§ **Task requirements**
Work through the data below and copy out every line where "Android" is found.
[[ Study material, beginning ]]
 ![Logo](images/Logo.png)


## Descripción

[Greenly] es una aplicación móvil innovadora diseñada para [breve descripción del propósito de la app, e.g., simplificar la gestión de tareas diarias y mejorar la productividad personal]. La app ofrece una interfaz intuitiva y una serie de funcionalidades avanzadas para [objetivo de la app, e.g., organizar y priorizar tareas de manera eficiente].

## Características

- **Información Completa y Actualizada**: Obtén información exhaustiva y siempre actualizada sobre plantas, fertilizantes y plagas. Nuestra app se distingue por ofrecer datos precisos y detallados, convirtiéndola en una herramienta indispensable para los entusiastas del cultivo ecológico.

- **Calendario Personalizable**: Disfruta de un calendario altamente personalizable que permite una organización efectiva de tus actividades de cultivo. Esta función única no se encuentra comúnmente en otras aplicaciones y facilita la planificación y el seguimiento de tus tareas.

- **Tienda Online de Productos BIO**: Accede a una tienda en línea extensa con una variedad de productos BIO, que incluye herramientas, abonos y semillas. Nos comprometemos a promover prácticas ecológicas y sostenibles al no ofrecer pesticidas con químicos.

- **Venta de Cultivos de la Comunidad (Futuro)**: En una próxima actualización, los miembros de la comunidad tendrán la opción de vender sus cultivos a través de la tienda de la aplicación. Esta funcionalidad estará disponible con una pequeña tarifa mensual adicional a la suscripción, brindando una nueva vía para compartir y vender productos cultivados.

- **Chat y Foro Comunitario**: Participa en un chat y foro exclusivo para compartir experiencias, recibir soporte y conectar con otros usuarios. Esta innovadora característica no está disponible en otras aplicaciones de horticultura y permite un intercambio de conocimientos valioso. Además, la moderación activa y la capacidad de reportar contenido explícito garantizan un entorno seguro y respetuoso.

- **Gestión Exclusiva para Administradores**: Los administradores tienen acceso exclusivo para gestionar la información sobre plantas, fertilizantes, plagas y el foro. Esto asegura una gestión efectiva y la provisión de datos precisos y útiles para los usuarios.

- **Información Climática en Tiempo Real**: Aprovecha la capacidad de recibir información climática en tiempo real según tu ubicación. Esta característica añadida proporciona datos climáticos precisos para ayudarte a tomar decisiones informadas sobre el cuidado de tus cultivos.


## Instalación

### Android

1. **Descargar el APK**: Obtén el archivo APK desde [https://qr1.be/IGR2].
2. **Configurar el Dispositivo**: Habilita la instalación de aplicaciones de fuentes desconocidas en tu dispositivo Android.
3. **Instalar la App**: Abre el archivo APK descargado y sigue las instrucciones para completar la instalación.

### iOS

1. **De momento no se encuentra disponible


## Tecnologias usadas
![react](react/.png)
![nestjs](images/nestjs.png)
[[ Study material, end ]]
[[ Study material, beginning ]]
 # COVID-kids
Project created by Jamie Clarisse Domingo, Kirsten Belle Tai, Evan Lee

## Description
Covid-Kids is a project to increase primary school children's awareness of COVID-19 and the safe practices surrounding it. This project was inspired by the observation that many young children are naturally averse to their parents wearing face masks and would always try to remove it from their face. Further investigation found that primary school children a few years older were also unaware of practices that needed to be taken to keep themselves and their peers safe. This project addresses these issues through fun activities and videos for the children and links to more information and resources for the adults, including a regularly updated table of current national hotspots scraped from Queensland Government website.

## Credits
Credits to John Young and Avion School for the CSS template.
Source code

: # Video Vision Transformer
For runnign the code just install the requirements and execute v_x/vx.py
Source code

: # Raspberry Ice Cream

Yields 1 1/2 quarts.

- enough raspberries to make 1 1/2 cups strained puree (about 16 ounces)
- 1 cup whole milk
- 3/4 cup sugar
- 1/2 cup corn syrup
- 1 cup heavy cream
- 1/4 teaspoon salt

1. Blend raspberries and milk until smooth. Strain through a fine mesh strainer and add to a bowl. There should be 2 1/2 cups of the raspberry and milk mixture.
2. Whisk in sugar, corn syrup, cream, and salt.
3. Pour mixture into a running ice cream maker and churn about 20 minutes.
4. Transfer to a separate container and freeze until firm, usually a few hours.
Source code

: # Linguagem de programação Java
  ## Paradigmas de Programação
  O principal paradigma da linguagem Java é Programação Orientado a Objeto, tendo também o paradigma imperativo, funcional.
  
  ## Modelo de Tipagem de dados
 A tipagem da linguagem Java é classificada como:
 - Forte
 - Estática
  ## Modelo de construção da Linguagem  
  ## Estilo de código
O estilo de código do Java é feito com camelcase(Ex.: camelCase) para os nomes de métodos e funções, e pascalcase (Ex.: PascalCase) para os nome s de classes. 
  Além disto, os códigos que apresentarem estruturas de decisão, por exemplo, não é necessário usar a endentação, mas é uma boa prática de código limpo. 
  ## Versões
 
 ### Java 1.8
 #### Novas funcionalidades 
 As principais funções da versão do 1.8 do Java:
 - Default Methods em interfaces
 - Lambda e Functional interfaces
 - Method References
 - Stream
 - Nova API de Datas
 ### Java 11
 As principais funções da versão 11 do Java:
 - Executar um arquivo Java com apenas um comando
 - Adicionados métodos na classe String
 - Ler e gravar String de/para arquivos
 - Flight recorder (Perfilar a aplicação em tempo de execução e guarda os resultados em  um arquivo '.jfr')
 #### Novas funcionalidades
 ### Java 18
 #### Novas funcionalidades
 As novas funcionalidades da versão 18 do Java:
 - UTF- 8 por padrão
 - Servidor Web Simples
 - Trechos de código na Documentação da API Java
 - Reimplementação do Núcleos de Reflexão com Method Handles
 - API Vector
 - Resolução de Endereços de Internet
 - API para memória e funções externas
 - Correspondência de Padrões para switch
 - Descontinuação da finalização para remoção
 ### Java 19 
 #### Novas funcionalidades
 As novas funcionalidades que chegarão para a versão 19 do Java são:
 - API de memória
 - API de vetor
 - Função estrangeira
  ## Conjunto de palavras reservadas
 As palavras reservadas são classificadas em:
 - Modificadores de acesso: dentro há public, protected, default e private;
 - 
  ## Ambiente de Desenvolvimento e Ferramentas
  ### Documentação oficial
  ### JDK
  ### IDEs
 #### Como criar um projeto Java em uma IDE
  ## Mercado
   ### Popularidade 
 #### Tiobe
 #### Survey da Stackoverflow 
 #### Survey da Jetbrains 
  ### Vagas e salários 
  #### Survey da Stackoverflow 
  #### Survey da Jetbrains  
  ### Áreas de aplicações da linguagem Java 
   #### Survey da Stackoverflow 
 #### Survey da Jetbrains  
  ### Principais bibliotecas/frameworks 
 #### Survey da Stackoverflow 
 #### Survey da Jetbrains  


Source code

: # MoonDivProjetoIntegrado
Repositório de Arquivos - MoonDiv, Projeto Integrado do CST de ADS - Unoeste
[[ Study material, end ]]
§ **Answer for the task**
### Android
2. **Configurar el Dispositivo**: Habilita la instalación de aplicaciones de fuentes desconocidas en tu dispositivo Android.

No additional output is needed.